The serving garda has over a two-year period made serious allegations of Garda corruption relating to the termination of motorists penalty points.
“I think it’s grossly unfair,” Commissioner Callinan told this morning’s hearing.
“I cannot be usurped by subordinates coming in to use this committee as a platform.”
He had just been informed in public session by PAC chairman John McGuinness that the one of two Garda whistleblowers had made further serious allegations in correspondence in the past week and would appear before the committee to give evidence next Thursday.
Commissioner Callinan had said earlier in this morning’s hearing that he was against the garda appearing before the committee to give evidence.
He said the man, one of two “so-called whistleblowers”, was a serving garda.
It would be a “rocky road” if serving members were permitted to come before the committee and make criminal allegations about their colleagues.
He added the two men, one now retired from the Garda, who had provided information to members of the Oireachtas on alleged corruption in the cancelling of penalty points may be in breach of data protection legislation.
They had shared large volumes of material on a regular basis and he reserved the right to take disciplinary action against any Garda member who engaged in “bandying around information”.
He believed they should use the confidential reporting system established within the Garda to facilitate whistle blowing.

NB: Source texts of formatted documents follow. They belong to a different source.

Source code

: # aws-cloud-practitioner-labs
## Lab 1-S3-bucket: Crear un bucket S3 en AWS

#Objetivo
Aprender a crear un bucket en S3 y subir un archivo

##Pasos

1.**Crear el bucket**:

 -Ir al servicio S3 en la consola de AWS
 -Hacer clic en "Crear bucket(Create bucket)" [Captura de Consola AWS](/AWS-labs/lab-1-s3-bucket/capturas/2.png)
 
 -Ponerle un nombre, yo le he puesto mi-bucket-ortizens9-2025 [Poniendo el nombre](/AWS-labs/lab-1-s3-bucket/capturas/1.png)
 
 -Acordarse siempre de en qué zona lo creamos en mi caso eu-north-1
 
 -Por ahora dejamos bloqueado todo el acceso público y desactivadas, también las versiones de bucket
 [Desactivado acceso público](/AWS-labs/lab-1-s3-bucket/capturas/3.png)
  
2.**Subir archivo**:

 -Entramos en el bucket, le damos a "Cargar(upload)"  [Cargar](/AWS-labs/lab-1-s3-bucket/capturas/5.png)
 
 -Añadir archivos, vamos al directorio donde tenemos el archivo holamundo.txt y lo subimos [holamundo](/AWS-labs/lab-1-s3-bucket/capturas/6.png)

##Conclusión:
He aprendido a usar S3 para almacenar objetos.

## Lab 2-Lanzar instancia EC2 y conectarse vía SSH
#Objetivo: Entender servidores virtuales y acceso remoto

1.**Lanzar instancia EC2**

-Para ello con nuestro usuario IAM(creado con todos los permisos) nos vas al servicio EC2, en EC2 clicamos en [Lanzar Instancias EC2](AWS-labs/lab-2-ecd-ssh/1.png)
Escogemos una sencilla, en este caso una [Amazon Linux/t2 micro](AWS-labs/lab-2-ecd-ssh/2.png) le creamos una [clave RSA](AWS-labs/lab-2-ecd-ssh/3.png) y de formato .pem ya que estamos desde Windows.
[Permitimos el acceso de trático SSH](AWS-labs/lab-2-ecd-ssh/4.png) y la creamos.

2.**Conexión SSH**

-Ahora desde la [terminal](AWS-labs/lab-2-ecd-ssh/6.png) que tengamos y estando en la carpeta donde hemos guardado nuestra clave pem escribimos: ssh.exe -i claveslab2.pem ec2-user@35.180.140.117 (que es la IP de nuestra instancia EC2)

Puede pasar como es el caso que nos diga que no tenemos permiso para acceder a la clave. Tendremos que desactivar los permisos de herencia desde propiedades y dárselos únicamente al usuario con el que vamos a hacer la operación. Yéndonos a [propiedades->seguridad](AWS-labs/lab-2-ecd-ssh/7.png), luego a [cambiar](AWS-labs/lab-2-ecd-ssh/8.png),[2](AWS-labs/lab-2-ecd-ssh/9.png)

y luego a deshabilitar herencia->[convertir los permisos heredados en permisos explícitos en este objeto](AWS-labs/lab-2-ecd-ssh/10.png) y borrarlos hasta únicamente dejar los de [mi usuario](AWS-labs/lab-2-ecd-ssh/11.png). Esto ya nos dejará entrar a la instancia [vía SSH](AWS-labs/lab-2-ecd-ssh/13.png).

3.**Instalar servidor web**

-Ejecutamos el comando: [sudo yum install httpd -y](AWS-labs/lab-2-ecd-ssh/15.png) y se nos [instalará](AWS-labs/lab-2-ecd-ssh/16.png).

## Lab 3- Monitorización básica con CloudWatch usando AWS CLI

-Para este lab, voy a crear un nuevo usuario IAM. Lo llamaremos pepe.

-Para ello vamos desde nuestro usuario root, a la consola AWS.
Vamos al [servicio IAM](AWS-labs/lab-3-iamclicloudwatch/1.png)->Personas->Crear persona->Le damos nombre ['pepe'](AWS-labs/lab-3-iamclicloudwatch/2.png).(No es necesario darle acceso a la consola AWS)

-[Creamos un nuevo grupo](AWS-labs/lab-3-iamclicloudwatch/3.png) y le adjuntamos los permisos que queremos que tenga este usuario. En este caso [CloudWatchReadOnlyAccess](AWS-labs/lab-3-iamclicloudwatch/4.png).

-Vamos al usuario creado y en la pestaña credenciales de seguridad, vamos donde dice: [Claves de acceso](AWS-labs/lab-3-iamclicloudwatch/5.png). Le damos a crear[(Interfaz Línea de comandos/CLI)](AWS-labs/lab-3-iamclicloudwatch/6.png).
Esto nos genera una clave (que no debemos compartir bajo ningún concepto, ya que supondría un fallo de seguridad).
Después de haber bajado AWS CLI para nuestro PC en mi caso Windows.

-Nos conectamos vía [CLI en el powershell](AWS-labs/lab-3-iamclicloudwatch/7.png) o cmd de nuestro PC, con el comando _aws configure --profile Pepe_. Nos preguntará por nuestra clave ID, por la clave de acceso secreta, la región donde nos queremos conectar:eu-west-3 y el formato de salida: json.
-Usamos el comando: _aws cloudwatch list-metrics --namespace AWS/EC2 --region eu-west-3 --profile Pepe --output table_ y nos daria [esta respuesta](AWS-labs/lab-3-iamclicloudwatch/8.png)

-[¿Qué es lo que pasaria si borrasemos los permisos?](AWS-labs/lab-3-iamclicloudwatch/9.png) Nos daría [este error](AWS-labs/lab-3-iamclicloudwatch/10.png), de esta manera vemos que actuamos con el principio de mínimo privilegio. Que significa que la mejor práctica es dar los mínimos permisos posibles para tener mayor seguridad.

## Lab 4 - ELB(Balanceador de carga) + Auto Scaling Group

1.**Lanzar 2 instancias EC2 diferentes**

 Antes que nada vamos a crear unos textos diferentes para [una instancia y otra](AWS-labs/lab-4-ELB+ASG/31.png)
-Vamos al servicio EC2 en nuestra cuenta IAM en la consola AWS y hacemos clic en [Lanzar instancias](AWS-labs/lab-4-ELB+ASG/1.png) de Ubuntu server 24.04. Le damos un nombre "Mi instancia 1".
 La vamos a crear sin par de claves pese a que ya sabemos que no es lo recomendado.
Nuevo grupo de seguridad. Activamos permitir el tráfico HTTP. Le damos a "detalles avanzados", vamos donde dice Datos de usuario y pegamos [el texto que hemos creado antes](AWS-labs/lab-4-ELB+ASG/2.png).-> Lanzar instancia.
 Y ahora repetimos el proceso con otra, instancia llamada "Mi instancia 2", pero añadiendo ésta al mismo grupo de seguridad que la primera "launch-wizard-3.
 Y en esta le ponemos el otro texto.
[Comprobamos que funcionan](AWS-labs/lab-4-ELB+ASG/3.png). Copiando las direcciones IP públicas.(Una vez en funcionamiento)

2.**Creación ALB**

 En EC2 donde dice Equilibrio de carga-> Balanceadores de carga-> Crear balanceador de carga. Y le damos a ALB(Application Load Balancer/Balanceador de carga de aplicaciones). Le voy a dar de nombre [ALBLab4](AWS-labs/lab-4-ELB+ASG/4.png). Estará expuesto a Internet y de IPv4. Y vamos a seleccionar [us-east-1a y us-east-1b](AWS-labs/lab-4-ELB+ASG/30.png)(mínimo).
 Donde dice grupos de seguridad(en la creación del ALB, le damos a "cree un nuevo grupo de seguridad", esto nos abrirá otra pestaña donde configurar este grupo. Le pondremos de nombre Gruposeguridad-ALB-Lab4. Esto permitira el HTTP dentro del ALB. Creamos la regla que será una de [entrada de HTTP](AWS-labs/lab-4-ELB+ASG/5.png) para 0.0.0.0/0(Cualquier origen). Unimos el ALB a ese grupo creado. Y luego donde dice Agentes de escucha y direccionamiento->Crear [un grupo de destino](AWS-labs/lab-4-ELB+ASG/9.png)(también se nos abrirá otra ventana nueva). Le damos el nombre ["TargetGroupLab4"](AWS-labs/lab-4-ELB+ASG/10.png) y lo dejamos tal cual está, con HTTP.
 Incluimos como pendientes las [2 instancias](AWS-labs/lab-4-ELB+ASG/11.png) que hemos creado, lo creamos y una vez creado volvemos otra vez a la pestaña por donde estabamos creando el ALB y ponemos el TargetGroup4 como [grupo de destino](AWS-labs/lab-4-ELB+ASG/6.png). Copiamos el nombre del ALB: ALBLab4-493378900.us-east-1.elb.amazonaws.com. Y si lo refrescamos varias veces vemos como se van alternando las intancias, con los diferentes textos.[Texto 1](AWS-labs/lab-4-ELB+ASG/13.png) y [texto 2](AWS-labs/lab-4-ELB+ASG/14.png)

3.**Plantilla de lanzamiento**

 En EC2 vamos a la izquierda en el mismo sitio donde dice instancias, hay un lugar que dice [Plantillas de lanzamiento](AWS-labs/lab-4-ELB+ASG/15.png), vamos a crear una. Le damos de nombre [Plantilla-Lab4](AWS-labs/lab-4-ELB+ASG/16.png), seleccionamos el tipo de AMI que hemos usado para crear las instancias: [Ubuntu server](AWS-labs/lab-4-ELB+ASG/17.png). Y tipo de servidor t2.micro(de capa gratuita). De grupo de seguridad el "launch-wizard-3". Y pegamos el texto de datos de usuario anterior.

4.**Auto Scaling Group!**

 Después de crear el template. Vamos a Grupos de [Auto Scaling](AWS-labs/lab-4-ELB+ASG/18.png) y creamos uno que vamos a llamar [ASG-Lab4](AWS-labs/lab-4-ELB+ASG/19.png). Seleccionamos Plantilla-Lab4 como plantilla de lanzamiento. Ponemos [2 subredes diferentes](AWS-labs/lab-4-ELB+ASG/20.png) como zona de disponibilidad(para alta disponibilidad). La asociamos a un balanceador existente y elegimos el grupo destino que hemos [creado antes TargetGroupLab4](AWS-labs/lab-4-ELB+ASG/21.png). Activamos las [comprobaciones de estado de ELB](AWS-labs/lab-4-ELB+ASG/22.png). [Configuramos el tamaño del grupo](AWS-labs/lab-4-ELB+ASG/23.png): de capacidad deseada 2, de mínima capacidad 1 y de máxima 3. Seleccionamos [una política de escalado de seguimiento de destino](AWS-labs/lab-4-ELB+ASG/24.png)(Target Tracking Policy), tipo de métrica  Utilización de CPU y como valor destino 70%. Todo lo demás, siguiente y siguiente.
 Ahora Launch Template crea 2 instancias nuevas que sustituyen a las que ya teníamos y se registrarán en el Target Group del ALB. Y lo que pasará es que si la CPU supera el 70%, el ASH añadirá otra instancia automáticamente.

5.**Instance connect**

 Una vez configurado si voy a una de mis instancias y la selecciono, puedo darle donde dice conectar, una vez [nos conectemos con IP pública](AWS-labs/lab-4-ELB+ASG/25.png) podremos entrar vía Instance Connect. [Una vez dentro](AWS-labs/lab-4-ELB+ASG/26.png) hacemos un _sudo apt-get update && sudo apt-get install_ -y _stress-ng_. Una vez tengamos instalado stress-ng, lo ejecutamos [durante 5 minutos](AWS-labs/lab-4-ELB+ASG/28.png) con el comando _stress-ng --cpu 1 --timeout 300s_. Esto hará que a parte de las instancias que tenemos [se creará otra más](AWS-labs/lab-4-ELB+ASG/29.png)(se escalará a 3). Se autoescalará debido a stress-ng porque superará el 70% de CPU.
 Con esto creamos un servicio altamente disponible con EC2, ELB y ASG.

Or they should go to an assistant commissioner examining the allegations around the workings of the penalty points system.
“It’s important to me as commissioner that I have control and authority over the force,” he said of the possibility that disciplinary action may be taken if he felt it was warranted in the future.
He would be undermining the Garda’s role in policing and security if he did not reserve the right to maintain control when he believed police work was being undermined without due control by Garda members seeking to raise their concerns.
Public Accounts Committee chairman John McGuinness (FF) told Commissioner Callinan a box of documents that had been given to the committee by one of the two Garda whistleblowers had now been examined by the committee.
Its members had decided the information it contained was relevant to the committee’s investigations.
Personal information on motorists had been redacted and the documents had been distributed to the committee members during a private session yesterday.
He said Commissioner Callinan could be provided with the redacted versions of the documents.
The Garda could also review the original box of documents, but would not be permitted to take that box away for review.
Mr McGuinness said the whistleblowers had made very serious allegations to the committee in recent days and he felt he was obliged to inform Commissioner Callinan of that.
It was at that point, some two hours into this morning’s hearing, that he informed him of the committee’s decision to hear evidence from one of the whistleblowers next Thursday.